Here Are 5 Folate-rich Foods to Boost Your Mood and Memory
Did you know there are 13 vitamins that are essential to your survival? Among them is the lineup of B vitamins such as thiamin (vitamin B1), riboflavin (vitamin B2), and niacin (vitamin B3). Another essential vitamin is folate.
Folate is commonly known for its critical role in the proper development of the baby’s nervous system. However, this vitamin is incredibly important for our health no matter our stage of life.
Folate is the body’s main nutrient for methyl groups, which consist of one carbon atom and three hydrogens (CH3). These aren’t chemically complicated substances but are essential for everything from making our DNA to producing key brain neurotransmitters.
Folate is also necessary for recycling homocysteine, which is a potentially lethal toxin naturally made in the body. Folate is removed from the body by alcohol, smoking, and various medications.
The body needs folate but can’t make it from scratch; it must get folate from foods or dietary supplements.
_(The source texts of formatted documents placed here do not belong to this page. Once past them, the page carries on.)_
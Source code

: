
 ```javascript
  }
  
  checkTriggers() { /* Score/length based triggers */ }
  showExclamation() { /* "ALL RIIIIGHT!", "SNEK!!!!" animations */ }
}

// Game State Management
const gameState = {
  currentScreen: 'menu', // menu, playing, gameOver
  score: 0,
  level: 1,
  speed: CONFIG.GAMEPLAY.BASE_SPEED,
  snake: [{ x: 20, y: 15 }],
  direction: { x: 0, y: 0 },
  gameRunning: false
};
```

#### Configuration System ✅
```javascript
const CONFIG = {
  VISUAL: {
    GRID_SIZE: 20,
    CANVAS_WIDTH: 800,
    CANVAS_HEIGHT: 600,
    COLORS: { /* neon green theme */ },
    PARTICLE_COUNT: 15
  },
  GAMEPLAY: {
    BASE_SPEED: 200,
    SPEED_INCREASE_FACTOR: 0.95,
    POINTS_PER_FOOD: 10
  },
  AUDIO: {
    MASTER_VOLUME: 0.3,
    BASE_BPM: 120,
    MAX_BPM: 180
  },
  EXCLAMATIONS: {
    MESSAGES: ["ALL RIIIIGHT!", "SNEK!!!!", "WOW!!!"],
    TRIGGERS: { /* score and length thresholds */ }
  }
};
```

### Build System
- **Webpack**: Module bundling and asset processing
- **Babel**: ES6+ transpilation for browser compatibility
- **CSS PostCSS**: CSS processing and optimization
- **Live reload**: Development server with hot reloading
The folate vitamin is most active when converted into methylfolate (MeF).
Methylfolate (technically methyltetrahydrofolate) is the pre-activated and most readily utilized form of the folate vitamin. The body has enzymes that rely on MeF specifically for its methyl groups, which are crucial for a broad range of brain functions.
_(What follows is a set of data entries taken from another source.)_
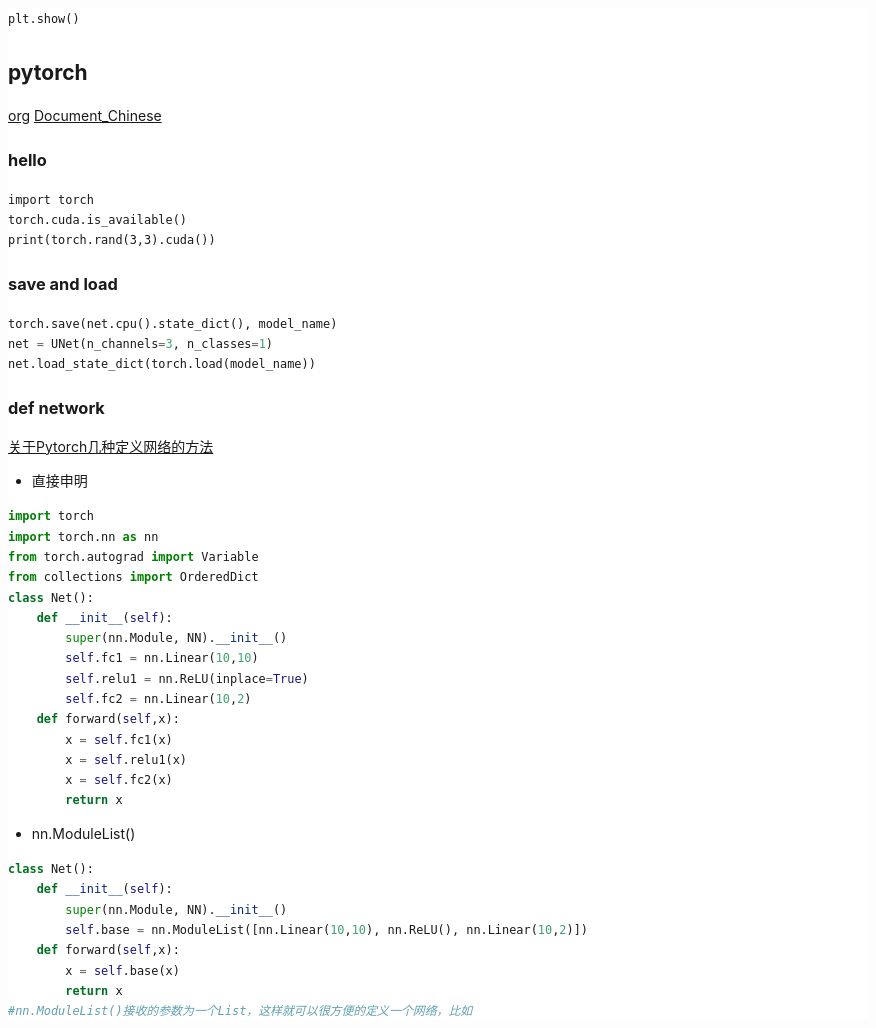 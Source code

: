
 ```python
plt.show()

```

## pytorch
[org](https://pytorch.org/)
[Document_Chinese](https://pytorch-cn.readthedocs.io/zh/latest/)
### hello
```
import torch
torch.cuda.is_available()
print(torch.rand(3,3).cuda())
```
### save and load
```python
torch.save(net.cpu().state_dict(), model_name)
net = UNet(n_channels=3, n_classes=1)
net.load_state_dict(torch.load(model_name))
```
### def network
[关于Pytorch几种定义网络的方法](https://zhuanlan.zhihu.com/p/80308275)
* 直接申明
```python
import torch
import torch.nn as nn
from torch.autograd import Variable
from collections import OrderedDict
class Net():
    def __init__(self):
        super(nn.Module, NN).__init__()
        self.fc1 = nn.Linear(10,10)
        self.relu1 = nn.ReLU(inplace=True)
        self.fc2 = nn.Linear(10,2)
    def forward(self,x):
        x = self.fc1(x)
        x = self.relu1(x)
        x = self.fc2(x)
        return x
```
* nn.ModuleList()
```python
class Net():
    def __init__(self):
        super(nn.Module, NN).__init__()
        self.base = nn.ModuleList([nn.Linear(10,10), nn.ReLU(), nn.Linear(10,2)])
    def forward(self,x):
        x = self.base(x)
        return x
#nn.ModuleList()接收的参数为一个List，这样就可以很方便的定义一个网络，比如 
```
The methyl chemical groups that come from folate are fundamental to practically all our life processes. It is essential for all our cells, tissues, and organs to survive, grow, function, and maintain their structural integrity.
The brain needs folate to sustain mood, memory and other cognition, behavior, and overall brain and body health. MeF also supports the entire array of functions in the bone marrow, liver, and all the other organs.
All our cells need methylfolate to make their DNA, package it into genes, repair it when damage occurs, and regulate their overall gene activity (epigenetics). The brain’s nerve cells also need it to make their electrical insulation (myelin), to make the serotonin and dopamine neurotransmitters, and even to make the sleep hormone melatonin. MeF also works with vitamin B6 and vitamin B12 in the detoxication of homocysteine.
Folate vs Folic Acid
In comparing folate with folic acid, it’s important to know that folate is the vitamin we need, whereas folic acid is a man-made chemical that isn’t useful until it goes through a 3-step enzyme conversion to methylfolate. MeF is better absorbed and utilized than folic acid or food folates.
Most multiples provide folate as folic acid. But folic acid is so chemically different from natural folates it can be converted only on a limited basis and “gunks up” our folate enzymes to impair our utilization of the natural folates from foods. Studies indicate that growing numbers of Americans have high levels of unconverted folic acid in their blood that has no useful function and is likely detrimental to their health.
To make matters worse, a high proportion of individuals have gene mutations that impair their utilization of folic acid. As many as 1 in 4 people have the C677T mutation in the enzyme MTHFR, and this makes it hard for them to convert folic acid to methylfolate.
Kids and Folate
Due to the standard American diet (SAD), many Americans aren’t getting sufficient amounts of vitamins and minerals they need on a daily basis. This also applies to children.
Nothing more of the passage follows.